Such a function is able to process images of different sizes, one after the other, but it necessitates processing each one singularly. Therefore, it takes each image and expands the dimension of the array, adding a further dimension. This is necessary because the model expects an array of size: number of images * height * width * depth.
Note, we could pack all the batch images to be predicted into a single matrix.
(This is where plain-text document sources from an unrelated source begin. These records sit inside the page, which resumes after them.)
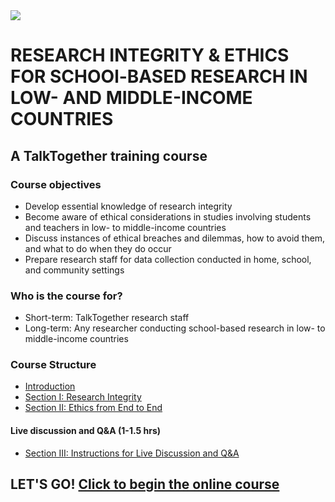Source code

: <img src="https://talktogproject.github.io/teacherstudy/img/TT-OX-TPF.png" style="display: block; margin: auto;">

# RESEARCH INTEGRITY & ETHICS FOR SCHOOl-BASED RESEARCH IN LOW- AND MIDDLE-INCOME COUNTRIES
## A TalkTogether training course

### Course objectives

-	Develop essential knowledge of research integrity
- Become aware of ethical considerations in studies involving students and teachers in low- to middle-income countries
-	Discuss instances of ethical breaches and dilemmas, how to avoid them, and what to do when they do occur
-	Prepare research staff for data collection conducted in home, school, and community settings

### Who is the course for?

-	Short-term: TalkTogether research staff
-	Long-term: Any researcher conducting school-based research in low- to middle-income countries

### Course Structure

- [Introduction](intro.md)
- [Section I: Research Integrity](integrity.md)
- [Section II: Ethics from End to End](endto.md)

#### **Live discussion and Q&A (1-1.5 hrs)**
- [Section III: Instructions for Live Discussion and Q&A](discussion.md)

## LET'S GO! [Click to begin the online course](intro.md)
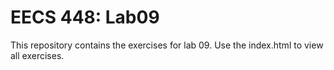 # EECS 448: Lab09
This repository contains the exercises for lab 09. Use the index.html to view all exercises.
That would work fine, and it would be faster if all the images were of the same height and width, which is an assumption that our project does not make, hence the single image processing.
We then take a few tensors in the model by name (detection_boxes, detection_scores, detection_classes, num_detections), which are exactly the outputs we expect from the model, and we feed everything to the input tensor, image_tensor, which will normalize the image in a suitable form for the layers of the model to process.
The results are gathered into a list and the images are processed with the detection boxes and represented if required:
def detect(self, images, annotate_on_image=True):
"""
Processing a list of images, feeding it
into the detection model and getting from it scores,
bounding boxes and predicted classes present
in the images
"""
if type(images) is not list:
images = [images]
results = list()
for image in images:
# the array based representation of the image will
# be used later in order to prepare the resulting
# image with boxes and labels on it.
image_np = self.load_image_into_numpy_array(image)
# Expand dimensions since the model expects images
# to have shape: [1, None, None, 3]
image_np_expanded = np.expand_dims(image_np, axis=0)
image_tensor = \
self.DETECTION_GRAPH.get_tensor_by_name(
'image_tensor:0')
# Each box represents a part of the image where a
# particular object was detected.
boxes = self.DETECTION_GRAPH.get_tensor_by_name(
'detection_boxes:0')
# Each score represent how level of confidence
# for each of the objects. Score could be shown
# on the result image, together with the class label.
scores = self.DETECTION_GRAPH.get_tensor_by_name(
'detection_scores:0')
classes = self.DETECTION_GRAPH.get_tensor_by_name(
'detection_classes:0')
num_detections = \
self.DETECTION_GRAPH.get_tensor_by_name(
'num_detections:0')
# Actual detection happens here
(boxes, scores, classes, num_detections) = \
self.TF_SESSION.run(
[boxes, scores, classes, num_detections],
feed_dict={image_tensor: image_np_expanded})
if annotate_on_image:
new_image = self.detection_on_image(
image_np, boxes, scores, classes)
results.append((new_image, boxes,
scores, classes, num_detections))
else:
results.append((image_np, boxes,
scores, classes, num_detections))
return results
The function detection_on_image just processes the results from the detect function and returns a new image enriched by bounding boxes which will be represented on screen by the function visualize_image (You can adjust the latency parameter, which corresponds to the seconds the image will stay on screen before the script passes to process another image).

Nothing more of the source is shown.